● **Collected data**:
⟨

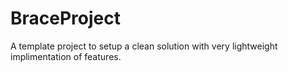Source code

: # BraceProject
A template project to setup a clean solution with very lightweight implimentation of features.
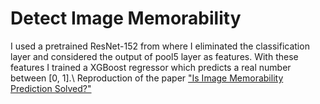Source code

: # Detect Image Memorability

I used a pretrained ResNet-152 from where I eliminated the classification layer and considered the output of pool5 layer as features. With these features I trained a XGBoost regressor which predicts a real number between [0, 1].\\
Reproduction of the paper ["Is Image Memorability Prediction Solved?"](https://arxiv.org/abs/1901.11420)
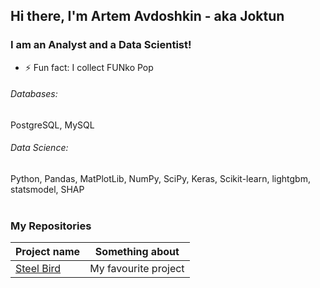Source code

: ## Hi there, I'm Artem Avdoshkin - aka Joktun 

### I am an Analyst and a Data Scientist!
- ⚡ Fun fact: I collect FUNko Pop

###### Databases: 
PostgreSQL, MySQL

###### Data Science: 
Python, Pandas, MatPlotLib, NumPy, SciPy, Keras, Scikit-learn, lightgbm, statsmodel, SHAP
<br><br>
<h3>My Repositories</h3>

| Project name | Something about |
| --- | --- |
| [Steel Bird](https://github.com/Joktun/Yandex.Practicum---Data-Science/tree/Diploma-Project---Steel-Bird) | My favourite project |

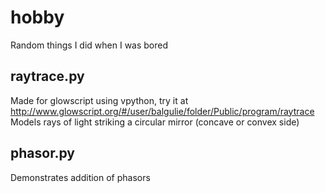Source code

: # hobby
Random things I did when I was bored

## raytrace.py
Made for glowscript using vpython, try it at
http://www.glowscript.org/#/user/balgulie/folder/Public/program/raytrace
Models rays of light striking a circular mirror (concave or convex side)

## phasor.py
Demonstrates addition of phasors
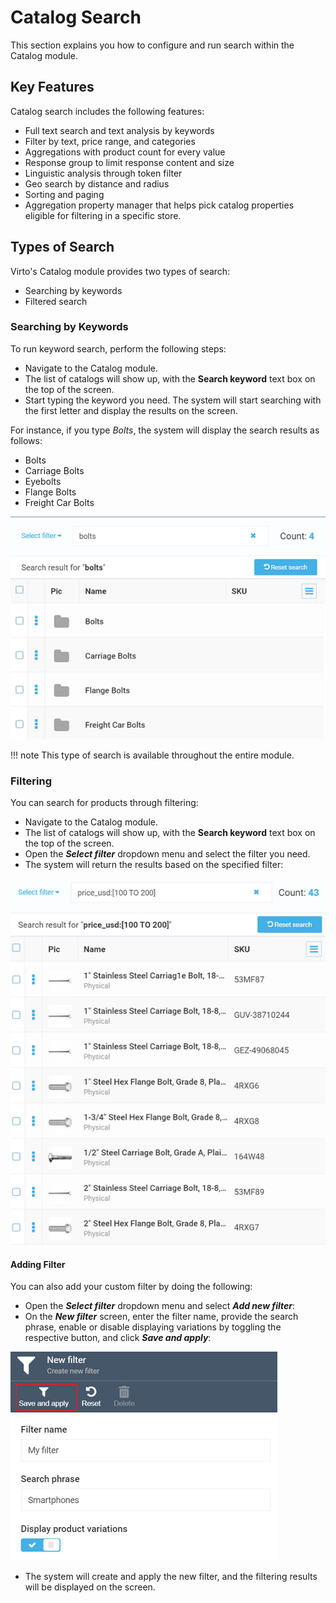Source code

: # Catalog Search
This section explains you how to configure and run search within the Catalog module.

## Key Features
Catalog search includes the following features:

+ Full text search and text analysis​ by keywords
+ Filter by​ text, price range, and categories
+ Aggregations​ with product count for every value
+ Response group​ to limit response content and size
+ Linguistic analysis​ through token filter
+ Geo search​ by distance and radius
+ Sorting and paging​
+ Aggregation property manager​ that helps pick catalog properties eligible for filtering in a specific store.
​
## Types of Search

Virto's Catalog module provides two types of search:

+ Searching by keywords
+ Filtered search

### Searching by Keywords

To run keyword search, perform the following steps:
+ Navigate to the Catalog module.
+ The list of catalogs will show up, with the **Search keyword** text box on the top of the screen.
+ Start typing the keyword you need. The system will start searching with the first letter and display the results on the screen.

For instance, if you type *Bolts*, the system will display the search results as follows:
	
+ Bolts
+ Carriage Bolts
+ Eyebolts
+ Flange Bolts
+ Freight Car Bolts
	
![Results for Bolt keyword search](media/catalog-search/keyword-search-results.png)

!!! note
	This type of search is available throughout the entire module.

### Filtering

You can search for products through filtering:

+ Navigate to the Catalog module.
+ The list of catalogs will show up, with the **Search keyword** text box on the top of the screen.
+ Open the ***Select filter*** dropdown menu and select the filter you need.
+ The system will return the results based on the specified filter:

![Filtered search results](media/catalog-search/filtered-search-results.png)

#### Adding Filter

You can also add your custom filter by doing the following:

+ Open the ***Select filter*** dropdown menu and select ***Add new filter***:
+ On the ***New filter*** screen, enter the filter name, provide the search phrase, enable or disable displaying variations by toggling the respective button, and click ***Save and apply***:

![Saving filter](media/catalog-search/saving-filter.png)

+ The system will create and apply the new filter, and the filtering results will be displayed on the screen.

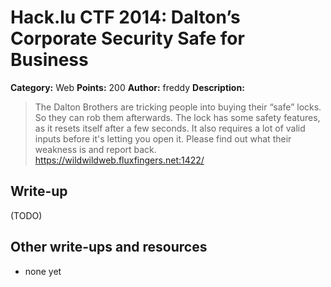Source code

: # Hack.lu CTF 2014: Dalton’s Corporate Security Safe for Business

**Category:** Web
**Points:** 200
**Author:** freddy
**Description:**

> The Dalton Brothers are tricking people into buying their “safe” locks. So they can rob them afterwards. The lock has some safety features, as it resets itself after a few seconds. It also requires a lot of valid inputs before it's letting you open it. Please find out what their weakness is and report back. https://wildwildweb.fluxfingers.net:1422/

## Write-up

(TODO)

## Other write-ups and resources

* none yet
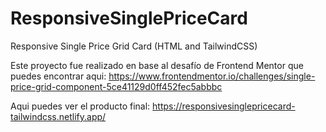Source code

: # ResponsiveSinglePriceCard
Responsive Single Price Grid Card (HTML and TailwindCSS)

Este proyecto fue realizado en base al desafío de Frontend Mentor que puedes encontrar aqui:
https://www.frontendmentor.io/challenges/single-price-grid-component-5ce41129d0ff452fec5abbbc

Aqui puedes ver el producto final:
https://responsivesinglepricecard-tailwindcss.netlify.app/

⟩

● **Problem**:
Repeat the entries exactly and keep the pictures out of the copy.

● **Reply to the exercise**:
Source code

: # BraceProject
A template project to setup a clean solution with very lightweight implimentation of features.
Source code

: # Detect Image Memorability

I used a pretrained ResNet-152 from where I eliminated the classification layer and considered the output of pool5 layer as features. With these features I trained a XGBoost regressor which predicts a real number between [0, 1].\\
Reproduction of the paper ["Is Image Memorability Prediction Solved?"](https://arxiv.org/abs/1901.11420)
Source code

: ## Hi there, I'm Artem Avdoshkin - aka Joktun 

### I am an Analyst and a Data Scientist!
- ⚡ Fun fact: I collect FUNko Pop

###### Databases: 
PostgreSQL, MySQL

###### Data Science: 
Python, Pandas, MatPlotLib, NumPy, SciPy, Keras, Scikit-learn, lightgbm, statsmodel, SHAP
<br><br>
<h3>My Repositories</h3>

| Project name | Something about |
| --- | --- |
| [Steel Bird](https://github.com/Joktun/Yandex.Practicum---Data-Science/tree/Diploma-Project---Steel-Bird) | My favourite project |

Source code

: # hobby
Random things I did when I was bored

## raytrace.py
Made for glowscript using vpython, try it at
http://www.glowscript.org/#/user/balgulie/folder/Public/program/raytrace
Models rays of light striking a circular mirror (concave or convex side)

## phasor.py
Demonstrates addition of phasors
Source code

: # Catalog Search
This section explains you how to configure and run search within the Catalog module.

## Key Features
Catalog search includes the following features:

+ Full text search and text analysis​ by keywords
+ Filter by​ text, price range, and categories
+ Aggregations​ with product count for every value
+ Response group​ to limit response content and size
+ Linguistic analysis​ through token filter
+ Geo search​ by distance and radius
+ Sorting and paging​
+ Aggregation property manager​ that helps pick catalog properties eligible for filtering in a specific store.
​
## Types of Search

Virto's Catalog module provides two types of search:

+ Searching by keywords
+ Filtered search

### Searching by Keywords

To run keyword search, perform the following steps:
+ Navigate to the Catalog module.
+ The list of catalogs will show up, with the **Search keyword** text box on the top of the screen.
+ Start typing the keyword you need. The system will start searching with the first letter and display the results on the screen.

For instance, if you type *Bolts*, the system will display the search results as follows:
	
+ Bolts
+ Carriage Bolts
+ Eyebolts
+ Flange Bolts
+ Freight Car Bolts
	
![Results for Bolt keyword search](media/catalog-search/keyword-search-results.png)

!!! note
	This type of search is available throughout the entire module.

### Filtering

You can search for products through filtering:

+ Navigate to the Catalog module.
+ The list of catalogs will show up, with the **Search keyword** text box on the top of the screen.
+ Open the ***Select filter*** dropdown menu and select the filter you need.
+ The system will return the results based on the specified filter:

![Filtered search results](media/catalog-search/filtered-search-results.png)

#### Adding Filter

You can also add your custom filter by doing the following:

+ Open the ***Select filter*** dropdown menu and select ***Add new filter***:
+ On the ***New filter*** screen, enter the filter name, provide the search phrase, enable or disable displaying variations by toggling the respective button, and click ***Save and apply***:

![Saving filter](media/catalog-search/saving-filter.png)

+ The system will create and apply the new filter, and the filtering results will be displayed on the screen.

Source code

: # Hack.lu CTF 2014: Dalton’s Corporate Security Safe for Business

**Category:** Web
**Points:** 200
**Author:** freddy
**Description:**

> The Dalton Brothers are tricking people into buying their “safe” locks. So they can rob them afterwards. The lock has some safety features, as it resets itself after a few seconds. It also requires a lot of valid inputs before it's letting you open it. Please find out what their weakness is and report back. https://wildwildweb.fluxfingers.net:1422/

## Write-up

(TODO)

## Other write-ups and resources

* none yet
Source code

: # ResponsiveSinglePriceCard
Responsive Single Price Grid Card (HTML and TailwindCSS)

Este proyecto fue realizado en base al desafío de Frontend Mentor que puedes encontrar aqui:
https://www.frontendmentor.io/challenges/single-price-grid-component-5ce41129d0ff452fec5abbbc

Aqui puedes ver el producto final:
https://responsivesinglepricecard-tailwindcss.netlify.app/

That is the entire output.